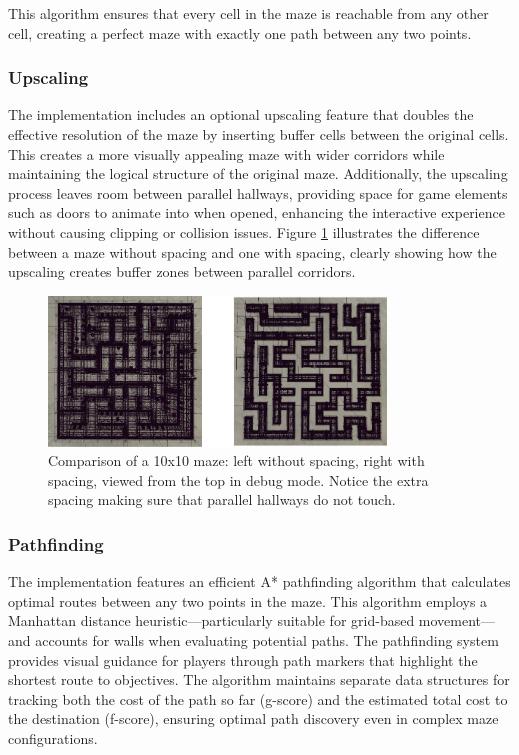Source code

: \documentclass{article}
\begin{document}
This algorithm ensures that every cell in the maze is reachable from any other cell, creating a perfect maze with exactly one path between any two points.

\subsubsection{Upscaling}
The implementation includes an optional upscaling feature that doubles the effective resolution of the maze by inserting buffer cells between the original cells. This creates a more visually appealing maze with wider corridors while maintaining the logical structure of the original maze. Additionally, the upscaling process leaves room between parallel hallways, providing space for game elements such as doors to animate into when opened, enhancing the interactive experience without causing clipping or collision issues. Figure \ref{fig:maze-spacing} illustrates the difference between a maze without spacing and one with spacing, clearly showing how the upscaling creates buffer zones between parallel corridors.

\begin{figure}[H]
    \centering
    \includegraphics[width=0.8\textwidth]{diagrams/spacing.png}
    \caption{Comparison of a 10x10 maze: left without spacing, right with spacing, viewed from the top in debug mode. Notice the extra spacing making sure that parallel hallways do not touch.}
    \label{fig:maze-spacing}
\end{figure}

\subsubsection{Pathfinding}
The implementation features an efficient A* pathfinding algorithm that calculates optimal routes between any two points in the maze. This algorithm employs a Manhattan distance heuristic—particularly suitable for grid-based movement—and accounts for walls when evaluating potential paths. The pathfinding system provides visual guidance for players through path markers that highlight the shortest route to objectives. The algorithm maintains separate data structures for tracking both the cost of the path so far (g-score) and the estimated total cost to the destination (f-score), ensuring optimal path discovery even in complex maze configurations.
\end{document}
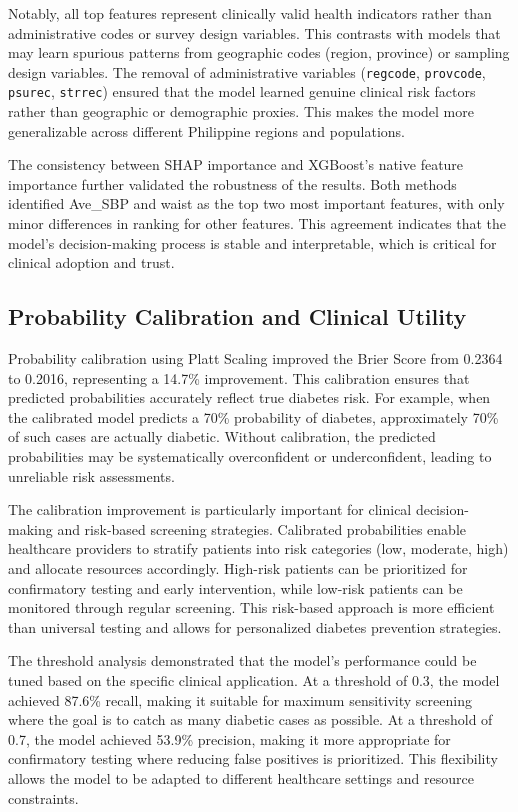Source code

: Notably, all top features represent clinically valid health indicators rather than administrative codes or survey design variables. This contrasts with models that may learn spurious patterns from geographic codes (region, province) or sampling design variables. The removal of administrative variables (\texttt{regcode}, \texttt{provcode}, \texttt{psurec}, \texttt{strrec}) ensured that the model learned genuine clinical risk factors rather than geographic or demographic proxies. This makes the model more generalizable across different Philippine regions and populations.

The consistency between SHAP importance and XGBoost's native feature importance further validated the robustness of the results. Both methods identified Ave\_SBP and waist as the top two most important features, with only minor differences in ranking for other features. This agreement indicates that the model's decision-making process is stable and interpretable, which is critical for clinical adoption and trust.

\subsection{Probability Calibration and Clinical Utility}

Probability calibration using Platt Scaling improved the Brier Score from 0.2364 to 0.2016, representing a 14.7\% improvement. This calibration ensures that predicted probabilities accurately reflect true diabetes risk. For example, when the calibrated model predicts a 70\% probability of diabetes, approximately 70\% of such cases are actually diabetic. Without calibration, the predicted probabilities may be systematically overconfident or underconfident, leading to unreliable risk assessments.

The calibration improvement is particularly important for clinical decision-making and risk-based screening strategies. Calibrated probabilities enable healthcare providers to stratify patients into risk categories (low, moderate, high) and allocate resources accordingly. High-risk patients can be prioritized for confirmatory testing and early intervention, while low-risk patients can be monitored through regular screening. This risk-based approach is more efficient than universal testing and allows for personalized diabetes prevention strategies.

The threshold analysis demonstrated that the model's performance could be tuned based on the specific clinical application. At a threshold of 0.3, the model achieved 87.6\% recall, making it suitable for maximum sensitivity screening where the goal is to catch as many diabetic cases as possible. At a threshold of 0.7, the model achieved 53.9\% precision, making it more appropriate for confirmatory testing where reducing false positives is prioritized. This flexibility allows the model to be adapted to different healthcare settings and resource constraints.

[What needs to be done]
Write out exactly the lines above between the line with "The implementation includes" and the line with "10x10 maze: left", inclusive, and nothing beyond them.

[Solution to this task]
The implementation includes an optional upscaling feature that doubles the effective resolution of the maze by inserting buffer cells between the original cells. This creates a more visually appealing maze with wider corridors while maintaining the logical structure of the original maze. Additionally, the upscaling process leaves room between parallel hallways, providing space for game elements such as doors to animate into when opened, enhancing the interactive experience without causing clipping or collision issues. Figure \ref{fig:maze-spacing} illustrates the difference between a maze without spacing and one with spacing, clearly showing how the upscaling creates buffer zones between parallel corridors.

\begin{figure}[H]
    \centering
    \includegraphics[width=0.8\textwidth]{diagrams/spacing.png}
    \caption{Comparison of a 10x10 maze: left without spacing, right with spacing, viewed from the top in debug mode. Notice the extra spacing making sure that parallel hallways do not touch.}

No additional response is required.